L’argument du climat n’était pourtant pas prédominant auparavant, n’êtesvous pas en train de surfer sur la vague? Pour certains militants, la souffrance animale reste la priorité absolue, c’est vrai. Ils ne voient pas toujours ce qu’il y a derrière, les effets néfastes sur l’environnement, l’impact des filières bovines. Je tente de ne pas réfléchir par exclusion. A partir du moment où les raisons éthiques, sanitaires et écologiques de cesser l’exploitation animale convergent, résoudre une problématique en ignorant les autres serait contre-productif.
Vous attendez quelque 2000 personnes ce samedi, les manifestations pour le climat en rassemblent six fois plus.
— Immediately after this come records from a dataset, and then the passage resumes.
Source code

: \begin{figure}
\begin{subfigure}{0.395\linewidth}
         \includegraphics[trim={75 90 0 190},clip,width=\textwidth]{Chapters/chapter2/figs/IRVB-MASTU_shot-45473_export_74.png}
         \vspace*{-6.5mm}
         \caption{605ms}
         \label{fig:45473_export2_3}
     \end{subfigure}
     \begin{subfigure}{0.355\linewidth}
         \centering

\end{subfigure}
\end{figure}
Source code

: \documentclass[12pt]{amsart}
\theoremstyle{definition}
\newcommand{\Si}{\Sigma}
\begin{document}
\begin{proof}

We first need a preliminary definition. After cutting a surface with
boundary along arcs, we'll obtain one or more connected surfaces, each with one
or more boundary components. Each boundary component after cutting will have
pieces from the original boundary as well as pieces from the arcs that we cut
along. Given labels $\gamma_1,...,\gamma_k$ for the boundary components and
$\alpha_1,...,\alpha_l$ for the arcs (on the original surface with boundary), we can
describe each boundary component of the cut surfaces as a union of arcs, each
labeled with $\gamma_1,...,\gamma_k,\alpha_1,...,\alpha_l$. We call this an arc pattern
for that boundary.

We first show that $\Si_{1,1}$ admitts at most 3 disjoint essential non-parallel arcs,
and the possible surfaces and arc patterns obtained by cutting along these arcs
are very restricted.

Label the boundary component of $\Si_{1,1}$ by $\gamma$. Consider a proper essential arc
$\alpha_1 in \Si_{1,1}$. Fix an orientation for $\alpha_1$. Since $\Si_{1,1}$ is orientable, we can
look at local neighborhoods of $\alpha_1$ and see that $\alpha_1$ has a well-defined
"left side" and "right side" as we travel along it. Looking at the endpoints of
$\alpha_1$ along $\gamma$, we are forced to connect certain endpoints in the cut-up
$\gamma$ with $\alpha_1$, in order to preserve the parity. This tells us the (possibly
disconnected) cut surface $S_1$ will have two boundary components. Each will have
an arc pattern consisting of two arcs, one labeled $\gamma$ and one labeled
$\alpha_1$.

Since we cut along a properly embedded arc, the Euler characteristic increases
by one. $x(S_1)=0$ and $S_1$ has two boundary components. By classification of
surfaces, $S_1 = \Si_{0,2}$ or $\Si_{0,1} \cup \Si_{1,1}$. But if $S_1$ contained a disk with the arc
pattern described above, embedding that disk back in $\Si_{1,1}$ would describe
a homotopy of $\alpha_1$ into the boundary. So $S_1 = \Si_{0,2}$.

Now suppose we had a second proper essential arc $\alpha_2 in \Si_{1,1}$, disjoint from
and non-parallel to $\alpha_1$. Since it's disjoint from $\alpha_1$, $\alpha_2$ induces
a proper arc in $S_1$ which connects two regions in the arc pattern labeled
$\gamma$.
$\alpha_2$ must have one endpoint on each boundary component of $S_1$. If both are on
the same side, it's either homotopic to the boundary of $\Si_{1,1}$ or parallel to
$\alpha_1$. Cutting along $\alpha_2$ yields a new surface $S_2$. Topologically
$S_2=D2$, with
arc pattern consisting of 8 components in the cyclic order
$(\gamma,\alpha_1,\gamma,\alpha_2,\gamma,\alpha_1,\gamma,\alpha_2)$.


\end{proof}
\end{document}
Pourquoi? Il y a un effet d’engouement générationnel. Le climat touche tout le monde, il ratisse plus large que notre propos, qui reste encore une niche. Par ailleurs, devenir antispéciste requiert des efforts conséquents, arrêter de manger de la viande est un engagement de tous les jours, pas seulement durant les vacances.
Quels slogans allez-vous entonner à la Helvetiaplatz? Nous voulons donner un message aussi positif que possible. Plutôt que d’accuser les bouchers d’être des meurtriers, nous rappellerons qu’un autre monde, plus respectueux, plus durable, est possible et que le futur de nos enfants est aussi celui des animaux. Certains activistes écologistes nous rejoindront et tous ne sont pas antispécistes ou véganes. De même, j’ai moi-même participé à plusieurs grèves pour le climat.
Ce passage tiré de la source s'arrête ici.